(Plain-text document sources)
▼
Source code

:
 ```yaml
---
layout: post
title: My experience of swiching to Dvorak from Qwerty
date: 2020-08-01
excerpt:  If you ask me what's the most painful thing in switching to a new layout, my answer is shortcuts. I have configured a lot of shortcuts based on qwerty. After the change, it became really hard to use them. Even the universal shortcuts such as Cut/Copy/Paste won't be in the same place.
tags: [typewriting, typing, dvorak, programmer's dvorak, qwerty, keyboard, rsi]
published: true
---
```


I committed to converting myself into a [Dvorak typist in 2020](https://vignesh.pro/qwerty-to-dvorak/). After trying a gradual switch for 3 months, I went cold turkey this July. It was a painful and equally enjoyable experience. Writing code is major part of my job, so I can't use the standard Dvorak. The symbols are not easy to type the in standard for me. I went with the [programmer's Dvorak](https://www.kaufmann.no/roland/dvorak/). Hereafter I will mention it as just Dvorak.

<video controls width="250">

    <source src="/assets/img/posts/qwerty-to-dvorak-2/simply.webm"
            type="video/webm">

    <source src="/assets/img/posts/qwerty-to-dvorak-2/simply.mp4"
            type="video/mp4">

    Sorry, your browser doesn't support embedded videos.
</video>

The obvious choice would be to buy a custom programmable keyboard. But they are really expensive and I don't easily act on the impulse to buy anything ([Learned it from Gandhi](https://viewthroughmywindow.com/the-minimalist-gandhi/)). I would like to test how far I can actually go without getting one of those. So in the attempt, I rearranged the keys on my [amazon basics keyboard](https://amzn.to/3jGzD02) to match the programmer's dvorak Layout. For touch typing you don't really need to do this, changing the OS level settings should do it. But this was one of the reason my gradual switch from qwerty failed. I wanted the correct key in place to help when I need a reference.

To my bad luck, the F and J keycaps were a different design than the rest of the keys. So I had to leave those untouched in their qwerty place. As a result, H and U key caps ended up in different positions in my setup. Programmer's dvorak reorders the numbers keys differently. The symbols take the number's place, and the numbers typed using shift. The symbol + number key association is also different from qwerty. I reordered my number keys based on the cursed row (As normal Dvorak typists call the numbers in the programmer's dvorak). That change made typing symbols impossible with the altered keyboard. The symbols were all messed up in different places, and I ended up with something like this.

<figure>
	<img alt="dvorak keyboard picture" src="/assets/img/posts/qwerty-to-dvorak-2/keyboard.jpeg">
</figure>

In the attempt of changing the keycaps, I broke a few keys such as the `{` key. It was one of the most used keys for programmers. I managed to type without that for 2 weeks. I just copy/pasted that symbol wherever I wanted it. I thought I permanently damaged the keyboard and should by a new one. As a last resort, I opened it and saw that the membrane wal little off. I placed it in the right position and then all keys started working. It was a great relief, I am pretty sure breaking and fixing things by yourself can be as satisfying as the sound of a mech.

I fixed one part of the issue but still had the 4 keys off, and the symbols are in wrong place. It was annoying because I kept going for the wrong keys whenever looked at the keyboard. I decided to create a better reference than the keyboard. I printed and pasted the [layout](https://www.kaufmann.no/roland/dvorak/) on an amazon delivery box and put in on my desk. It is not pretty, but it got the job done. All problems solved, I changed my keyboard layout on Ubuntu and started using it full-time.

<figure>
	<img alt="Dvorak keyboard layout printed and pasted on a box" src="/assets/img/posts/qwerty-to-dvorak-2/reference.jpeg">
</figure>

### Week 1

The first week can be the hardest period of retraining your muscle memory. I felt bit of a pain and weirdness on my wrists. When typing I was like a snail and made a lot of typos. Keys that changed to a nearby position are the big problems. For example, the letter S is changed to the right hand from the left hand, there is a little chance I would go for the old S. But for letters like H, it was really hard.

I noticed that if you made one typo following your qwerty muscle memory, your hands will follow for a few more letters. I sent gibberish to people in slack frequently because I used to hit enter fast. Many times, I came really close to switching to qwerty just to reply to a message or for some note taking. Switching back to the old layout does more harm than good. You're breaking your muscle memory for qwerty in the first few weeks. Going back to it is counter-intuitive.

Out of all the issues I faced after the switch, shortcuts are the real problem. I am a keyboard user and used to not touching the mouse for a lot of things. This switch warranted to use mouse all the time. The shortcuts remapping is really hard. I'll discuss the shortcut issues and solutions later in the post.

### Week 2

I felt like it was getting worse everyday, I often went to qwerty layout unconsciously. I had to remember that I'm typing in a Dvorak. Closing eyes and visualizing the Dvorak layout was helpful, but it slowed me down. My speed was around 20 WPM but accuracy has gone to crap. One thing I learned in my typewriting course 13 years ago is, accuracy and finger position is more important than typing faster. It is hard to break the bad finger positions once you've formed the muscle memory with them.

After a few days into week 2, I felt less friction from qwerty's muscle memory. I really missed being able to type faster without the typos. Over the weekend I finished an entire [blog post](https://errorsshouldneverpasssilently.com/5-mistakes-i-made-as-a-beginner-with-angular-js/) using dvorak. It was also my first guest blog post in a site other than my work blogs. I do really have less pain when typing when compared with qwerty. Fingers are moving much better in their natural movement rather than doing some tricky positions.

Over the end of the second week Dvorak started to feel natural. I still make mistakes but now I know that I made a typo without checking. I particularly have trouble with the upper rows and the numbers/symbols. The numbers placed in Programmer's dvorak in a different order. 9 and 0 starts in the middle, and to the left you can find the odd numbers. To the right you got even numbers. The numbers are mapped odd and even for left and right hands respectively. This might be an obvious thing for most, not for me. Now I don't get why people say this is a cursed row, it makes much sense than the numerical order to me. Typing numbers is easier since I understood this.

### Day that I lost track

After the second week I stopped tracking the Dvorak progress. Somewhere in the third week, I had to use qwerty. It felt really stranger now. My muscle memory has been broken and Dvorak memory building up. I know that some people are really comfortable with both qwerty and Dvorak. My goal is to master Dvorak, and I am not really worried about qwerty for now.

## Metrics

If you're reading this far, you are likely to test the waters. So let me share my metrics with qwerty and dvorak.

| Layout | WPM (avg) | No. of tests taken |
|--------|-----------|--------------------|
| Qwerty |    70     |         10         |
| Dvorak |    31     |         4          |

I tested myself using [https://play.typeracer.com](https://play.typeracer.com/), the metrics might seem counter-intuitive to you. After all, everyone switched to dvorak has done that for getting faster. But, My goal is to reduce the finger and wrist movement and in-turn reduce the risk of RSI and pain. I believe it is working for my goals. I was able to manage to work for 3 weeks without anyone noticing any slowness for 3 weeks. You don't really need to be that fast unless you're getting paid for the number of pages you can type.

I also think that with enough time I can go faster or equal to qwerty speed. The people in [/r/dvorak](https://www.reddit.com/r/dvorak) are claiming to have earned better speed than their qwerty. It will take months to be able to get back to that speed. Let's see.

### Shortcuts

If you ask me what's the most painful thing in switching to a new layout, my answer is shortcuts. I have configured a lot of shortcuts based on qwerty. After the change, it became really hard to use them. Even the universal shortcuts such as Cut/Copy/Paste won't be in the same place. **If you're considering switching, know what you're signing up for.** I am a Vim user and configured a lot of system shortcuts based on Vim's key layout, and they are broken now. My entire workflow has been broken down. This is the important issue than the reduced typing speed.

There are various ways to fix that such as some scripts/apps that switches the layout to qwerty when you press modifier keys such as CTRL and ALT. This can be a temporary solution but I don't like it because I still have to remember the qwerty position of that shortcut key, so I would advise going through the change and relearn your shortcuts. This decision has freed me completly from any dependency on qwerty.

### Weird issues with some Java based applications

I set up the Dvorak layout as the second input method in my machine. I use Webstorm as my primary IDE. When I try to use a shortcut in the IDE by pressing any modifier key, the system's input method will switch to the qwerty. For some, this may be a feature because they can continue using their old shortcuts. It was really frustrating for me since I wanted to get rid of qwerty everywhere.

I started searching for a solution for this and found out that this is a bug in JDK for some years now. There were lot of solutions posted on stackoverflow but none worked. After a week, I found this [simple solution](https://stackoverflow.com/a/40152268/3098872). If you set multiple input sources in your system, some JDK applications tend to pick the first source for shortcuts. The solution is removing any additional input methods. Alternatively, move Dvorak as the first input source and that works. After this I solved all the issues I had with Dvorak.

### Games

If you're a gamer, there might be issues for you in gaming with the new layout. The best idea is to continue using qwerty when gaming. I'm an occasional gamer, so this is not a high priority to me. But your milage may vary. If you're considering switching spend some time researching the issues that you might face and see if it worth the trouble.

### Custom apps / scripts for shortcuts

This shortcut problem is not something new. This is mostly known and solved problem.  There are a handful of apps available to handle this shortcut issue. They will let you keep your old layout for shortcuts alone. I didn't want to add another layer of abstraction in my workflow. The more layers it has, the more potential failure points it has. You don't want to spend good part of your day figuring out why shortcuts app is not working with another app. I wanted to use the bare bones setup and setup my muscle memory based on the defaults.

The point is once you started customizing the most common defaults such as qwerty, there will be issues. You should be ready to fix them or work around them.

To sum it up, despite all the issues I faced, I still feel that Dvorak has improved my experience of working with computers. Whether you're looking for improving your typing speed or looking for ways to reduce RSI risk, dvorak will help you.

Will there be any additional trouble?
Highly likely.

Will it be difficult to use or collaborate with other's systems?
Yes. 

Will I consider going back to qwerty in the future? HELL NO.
▲
• To do
When the line with "If you're a" is reached in the data above, start copying there, and copy each line exactly until the line with "Highly likely." has been copied; copy nothing else.

• Result of the task
If you're a gamer, there might be issues for you in gaming with the new layout. The best idea is to continue using qwerty when gaming. I'm an occasional gamer, so this is not a high priority to me. But your milage may vary. If you're considering switching spend some time researching the issues that you might face and see if it worth the trouble.

### Custom apps / scripts for shortcuts

This shortcut problem is not something new. This is mostly known and solved problem.  There are a handful of apps available to handle this shortcut issue. They will let you keep your old layout for shortcuts alone. I didn't want to add another layer of abstraction in my workflow. The more layers it has, the more potential failure points it has. You don't want to spend good part of your day figuring out why shortcuts app is not working with another app. I wanted to use the bare bones setup and setup my muscle memory based on the defaults.

The point is once you started customizing the most common defaults such as qwerty, there will be issues. You should be ready to fix them or work around them.

To sum it up, despite all the issues I faced, I still feel that Dvorak has improved my experience of working with computers. Whether you're looking for improving your typing speed or looking for ways to reduce RSI risk, dvorak will help you.

Will there be any additional trouble?
Highly likely.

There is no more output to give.